Alaska Department of Health leaders told the Senate Health and Social Services Committee on Feb. 3 that federal HR1 will reshape how the state manages SNAP and Medicaid and will require significant operational work and possible budget adjustments.
Commissioner Heidi Hedberg and Division of Public Assistance Director Deb Etheridge said the law expands SNAP work requirements to people ages 18–64, increases state financial exposure for payment errors beginning in federal fiscal year 2028, and shifts SNAP administrative cost‑sharing toward states (from roughly a 50/50 split to a 75/25 split). Etheridge told the committee the state is working with federal officials on a sample plan and that Alaska has applied for a "good faith" waiver to phase implementation and allow time for IT changes and staff training.
Why it matters: Hedberg and Etheridge said Alaska will need new technology, staffing and verification processes to meet HR1’s increased documentation and redetermination demands. Committee members cited an estimate circulated by the Food Bank of Alaska that the administrative cost shift could amount to roughly $47.5 million a year; Etheridge said the department is preparing a written estimate and disputed large estimates of benefit loss for Alaska, noting multiple exemptions and the pending waiver. "We will follow up with the committee on what the amount is of the administrative cost shift impact," Hedberg said.
Key policy changes described
• SNAP work requirements: HR1 expands the able‑bodied work age to 18–64. States will be penalized if payment error rates exceed 15% starting in FY2028. Alaska’s historical payment error rate fell from roughly 60% to 24%, and officials set a goal of reducing errors below 6% to avoid penalties.
• Administrative cost shift: The federal share for administering SNAP moves to roughly 75% federal / 25% state; Hedberg and Etheridge said the effective federal fiscal year is 2027 for this shift and the department is assessing budget impacts.
• Non‑merit demonstration: Etheridge described an approved USDA Food and Nutrition Service demonstration allowing contractor (non‑merit) staff supplied by Public Consulting Group (PCG) to support the virtual contact center on a limited basis; the state plans to transition to state merit staff as new FTE are hired and systems improve.
• Medicaid eligibility and community engagement: HR1 creates new eligibility verification and community engagement requirements for the Medicaid expansion population. Ricci said those in the expansion group (about 71,000–72,000 Alaskans) may be required to demonstrate 80 hours per month of work or qualifying activities (job training, education, volunteer service) with seasonal income averaging allowed in some cases; redeterminations for that population will move from annually to every six months.

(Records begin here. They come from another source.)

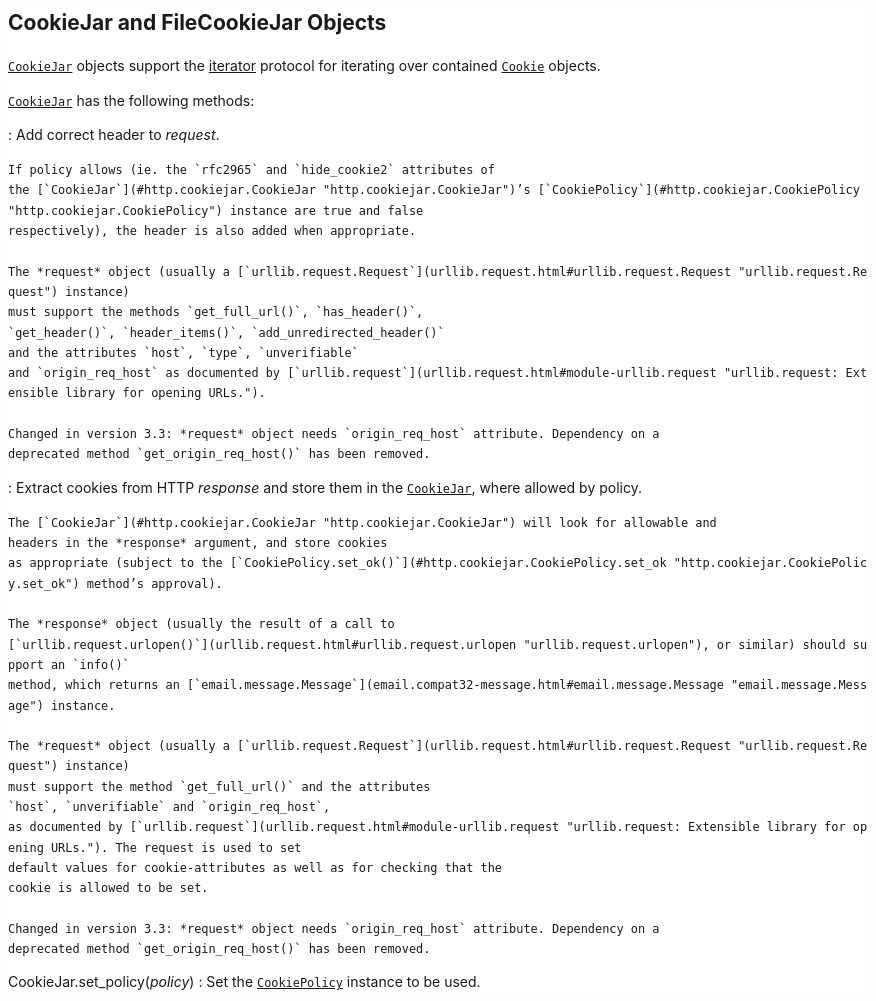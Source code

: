CookieJar and FileCookieJar Objects
-----------------------------------

[`CookieJar`](#http.cookiejar.CookieJar "http.cookiejar.CookieJar") objects support the [iterator](../glossary.html#term-iterator) protocol for iterating over
contained [`Cookie`](#http.cookiejar.Cookie "http.cookiejar.Cookie") objects.

[`CookieJar`](#http.cookiejar.CookieJar "http.cookiejar.CookieJar") has the following methods:

:   Add correct header to *request*.

    If policy allows (ie. the `rfc2965` and `hide_cookie2` attributes of
    the [`CookieJar`](#http.cookiejar.CookieJar "http.cookiejar.CookieJar")’s [`CookiePolicy`](#http.cookiejar.CookiePolicy "http.cookiejar.CookiePolicy") instance are true and false
    respectively), the header is also added when appropriate.

    The *request* object (usually a [`urllib.request.Request`](urllib.request.html#urllib.request.Request "urllib.request.Request") instance)
    must support the methods `get_full_url()`, `has_header()`,
    `get_header()`, `header_items()`, `add_unredirected_header()`
    and the attributes `host`, `type`, `unverifiable`
    and `origin_req_host` as documented by [`urllib.request`](urllib.request.html#module-urllib.request "urllib.request: Extensible library for opening URLs.").

    Changed in version 3.3: *request* object needs `origin_req_host` attribute. Dependency on a
    deprecated method `get_origin_req_host()` has been removed.

:   Extract cookies from HTTP *response* and store them in the [`CookieJar`](#http.cookiejar.CookieJar "http.cookiejar.CookieJar"),
    where allowed by policy.

    The [`CookieJar`](#http.cookiejar.CookieJar "http.cookiejar.CookieJar") will look for allowable and
    headers in the *response* argument, and store cookies
    as appropriate (subject to the [`CookiePolicy.set_ok()`](#http.cookiejar.CookiePolicy.set_ok "http.cookiejar.CookiePolicy.set_ok") method’s approval).

    The *response* object (usually the result of a call to
    [`urllib.request.urlopen()`](urllib.request.html#urllib.request.urlopen "urllib.request.urlopen"), or similar) should support an `info()`
    method, which returns an [`email.message.Message`](email.compat32-message.html#email.message.Message "email.message.Message") instance.

    The *request* object (usually a [`urllib.request.Request`](urllib.request.html#urllib.request.Request "urllib.request.Request") instance)
    must support the method `get_full_url()` and the attributes
    `host`, `unverifiable` and `origin_req_host`,
    as documented by [`urllib.request`](urllib.request.html#module-urllib.request "urllib.request: Extensible library for opening URLs."). The request is used to set
    default values for cookie-attributes as well as for checking that the
    cookie is allowed to be set.

    Changed in version 3.3: *request* object needs `origin_req_host` attribute. Dependency on a
    deprecated method `get_origin_req_host()` has been removed.

CookieJar.set\_policy(*policy*)
:   Set the [`CookiePolicy`](#http.cookiejar.CookiePolicy "http.cookiejar.CookiePolicy") instance to be used.
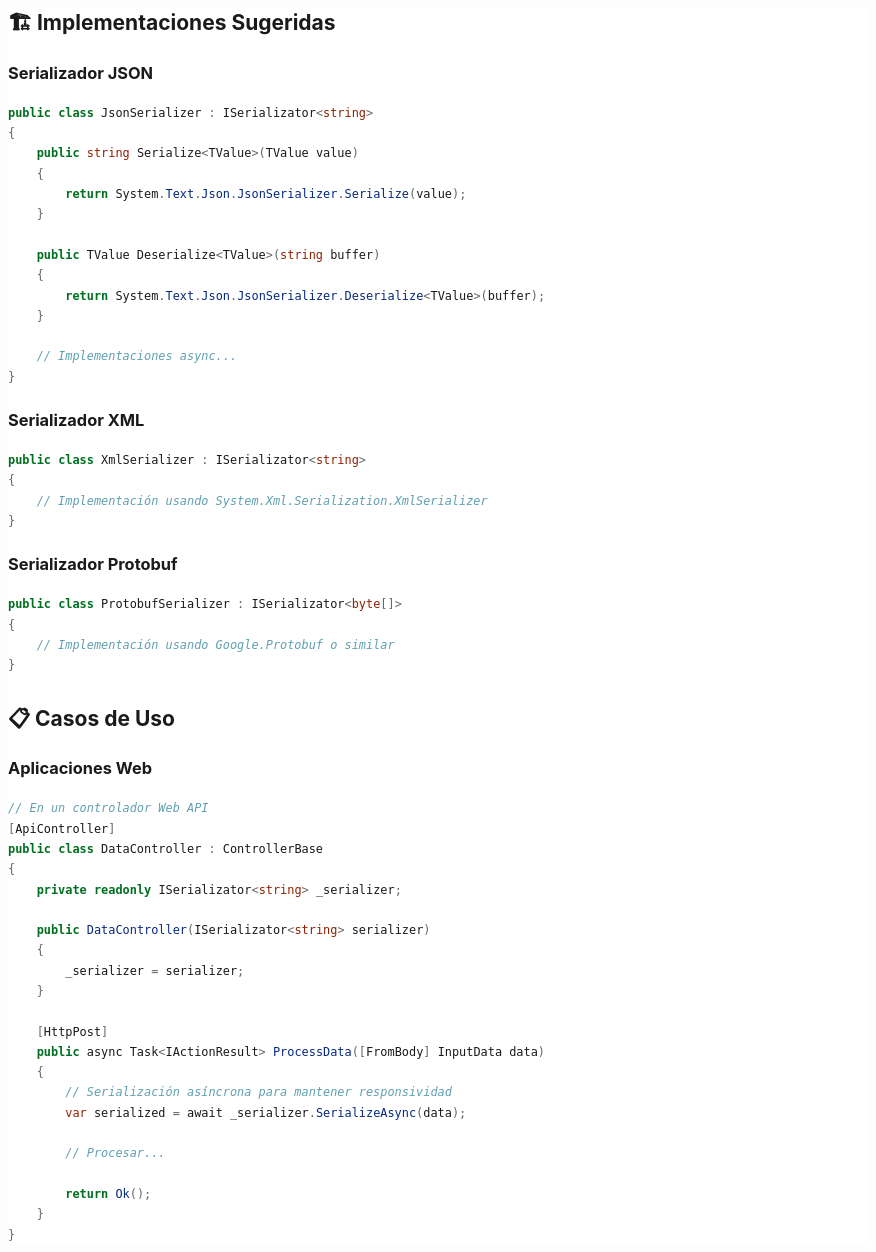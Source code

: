## 🏗️ Implementaciones Sugeridas

### Serializador JSON
```csharp
public class JsonSerializer : ISerializator<string>
{
    public string Serialize<TValue>(TValue value)
    {
        return System.Text.Json.JsonSerializer.Serialize(value);
    }
    
    public TValue Deserialize<TValue>(string buffer)
    {
        return System.Text.Json.JsonSerializer.Deserialize<TValue>(buffer);
    }
    
    // Implementaciones async...
}
```

### Serializador XML
```csharp
public class XmlSerializer : ISerializator<string>
{
    // Implementación usando System.Xml.Serialization.XmlSerializer
}
```

### Serializador Protobuf
```csharp
public class ProtobufSerializer : ISerializator<byte[]>
{
    // Implementación usando Google.Protobuf o similar
}
```

## 📋 Casos de Uso

### Aplicaciones Web
```csharp
// En un controlador Web API
[ApiController]
public class DataController : ControllerBase
{
    private readonly ISerializator<string> _serializer;
    
    public DataController(ISerializator<string> serializer)
    {
        _serializer = serializer;
    }
    
    [HttpPost]
    public async Task<IActionResult> ProcessData([FromBody] InputData data)
    {
        // Serialización asíncrona para mantener responsividad
        var serialized = await _serializer.SerializeAsync(data);
        
        // Procesar...
        
        return Ok();
    }
}
```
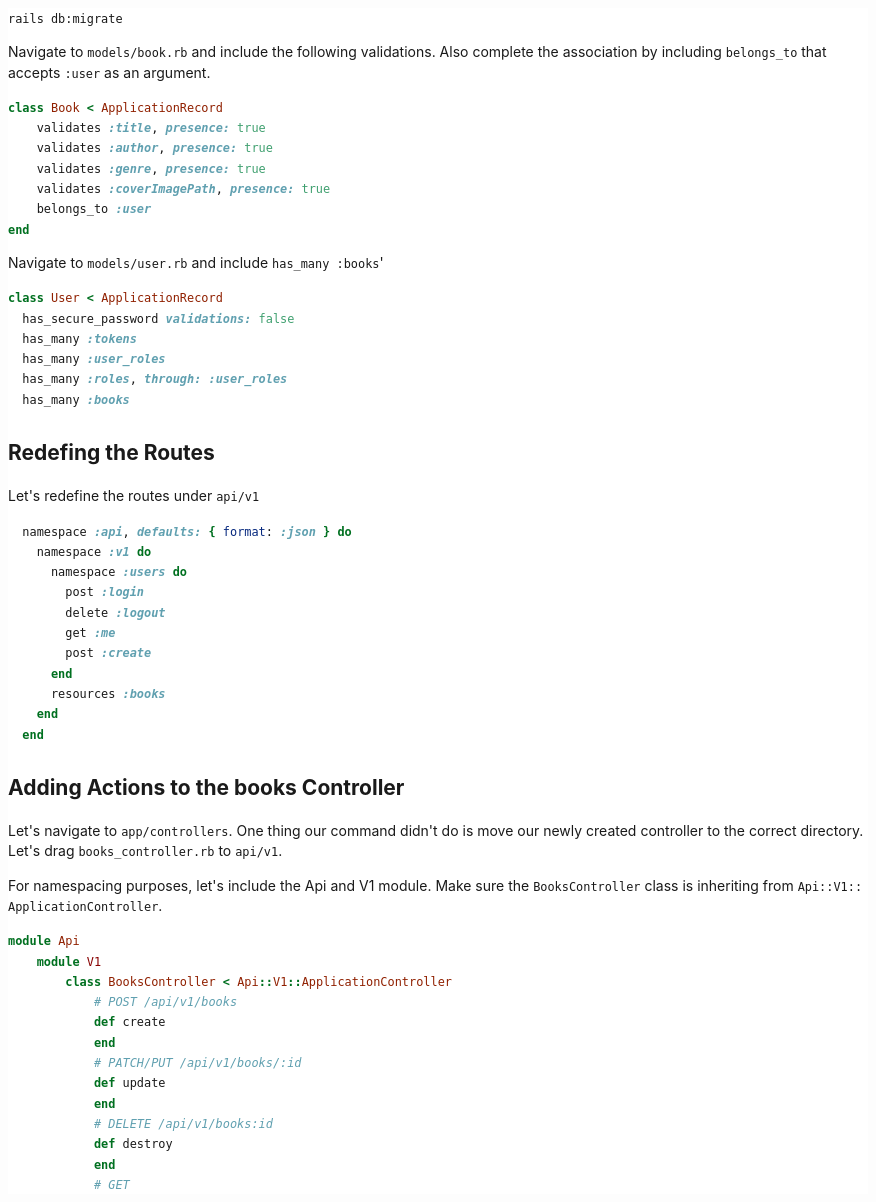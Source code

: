 `rails db:migrate`

Navigate to `models/book.rb` and include the following validations. Also complete the association by including `belongs_to` that accepts `:user` as an argument.

```ruby
class Book < ApplicationRecord
    validates :title, presence: true
    validates :author, presence: true
    validates :genre, presence: true
    validates :coverImagePath, presence: true
    belongs_to :user
end
```

Navigate to `models/user.rb` and include `has_many :books`'

```ruby
class User < ApplicationRecord
  has_secure_password validations: false
  has_many :tokens
  has_many :user_roles
  has_many :roles, through: :user_roles
  has_many :books
```

<div id="actions"></div>

## Redefing the Routes

Let's redefine the routes under `api/v1`

```ruby
  namespace :api, defaults: { format: :json } do
    namespace :v1 do
      namespace :users do
        post :login
        delete :logout
        get :me
        post :create
      end
      resources :books
    end
  end
```

## Adding Actions to the books Controller

Let's navigate to `app/controllers`. One thing our command didn't do is move our newly created controller to the correct directory. Let's drag `books_controller.rb` to `api/v1`.

For namespacing purposes, let's include the Api and V1 module. Make sure the `BooksController` class is inheriting from `Api::V1::ApplicationController`.

```ruby
module Api
    module V1
        class BooksController < Api::V1::ApplicationController
            # POST /api/v1/books
            def create 
            end
            # PATCH/PUT /api/v1/books/:id
            def update 
            end
            # DELETE /api/v1/books:id
            def destroy 
            end
            # GET
```
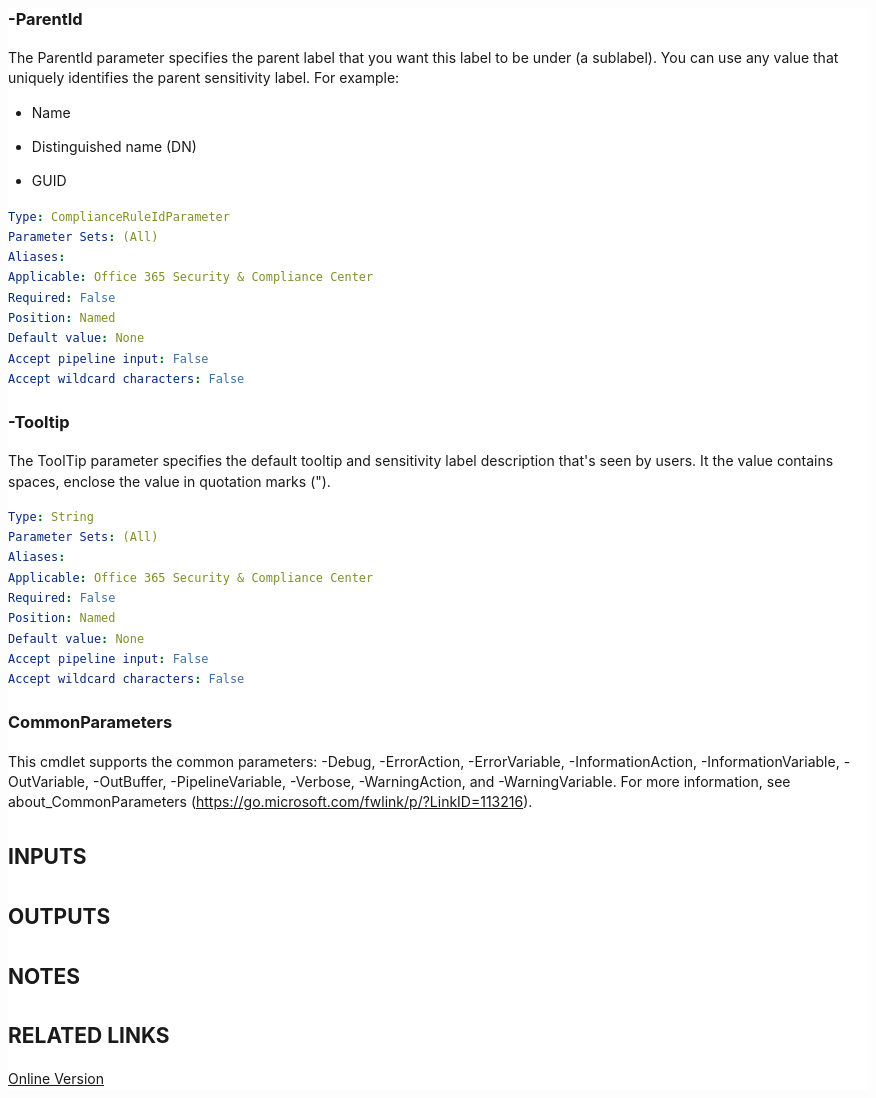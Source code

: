 ### -ParentId
The ParentId parameter specifies the parent label that you want this label to be under (a sublabel). You can use any value that uniquely identifies the parent sensitivity label. For example:

- Name

- Distinguished name (DN)

- GUID

```yaml
Type: ComplianceRuleIdParameter
Parameter Sets: (All)
Aliases: 
Applicable: Office 365 Security & Compliance Center
Required: False
Position: Named
Default value: None
Accept pipeline input: False
Accept wildcard characters: False
```

### -Tooltip
The ToolTip parameter specifies the default tooltip and sensitivity label description that's seen by users. It the value contains spaces, enclose the value in quotation marks (").

```yaml
Type: String
Parameter Sets: (All)
Aliases:
Applicable: Office 365 Security & Compliance Center
Required: False
Position: Named
Default value: None
Accept pipeline input: False
Accept wildcard characters: False
```

### CommonParameters
This cmdlet supports the common parameters: -Debug, -ErrorAction, -ErrorVariable, -InformationAction, -InformationVariable, -OutVariable, -OutBuffer, -PipelineVariable, -Verbose, -WarningAction, and -WarningVariable. For more information, see about_CommonParameters (https://go.microsoft.com/fwlink/p/?LinkID=113216).

## INPUTS

###  

## OUTPUTS

###  

## NOTES

## RELATED LINKS

[Online Version](https://docs.microsoft.com/powershell/module/exchange/policy-and-compliance/new-label)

Exemptions, waivers and implementation
Etheridge told senators Alaska obtained a good‑faith waiver and has already exempted Alaska Native and American Indian people in its waiver application. The department listed mandatory exemptions in HR1 (pregnant and postpartum people, medically frail individuals, people with significant disabilities or serious medical conditions, veterans with a total disability rating, Medicare enrollees, caregivers of young children, recent prisoners and former foster youth). Ricci and Etheridge also described optional exemptions the state plans to request (areas with unemployment above specified thresholds, federally declared disasters, inpatient or residential care, and travel for medically necessary care when local services do not exist).
Workload and timeline
Ricci said the eligibility changes become effective Dec. 31, 2026, though states may phase implementation with good‑faith waivers through 2028. The department is evaluating technical requirements, staffing needs, and outreach strategies. Ricci cautioned that the operational burden depends on the extent to which the state can automate verification and redetermination using available data sources.
Next steps
Senators asked for written estimates of the administrative cost shift and for a realistic projection of how many Alaskans may lose benefits under HR1. The department said it will provide follow‑up analyses to the committee and expects additional federal guidance from CMS and USDA in the coming months.
The committee will revisit HR1 impacts in future hearings as the department refines estimates and phasing plans.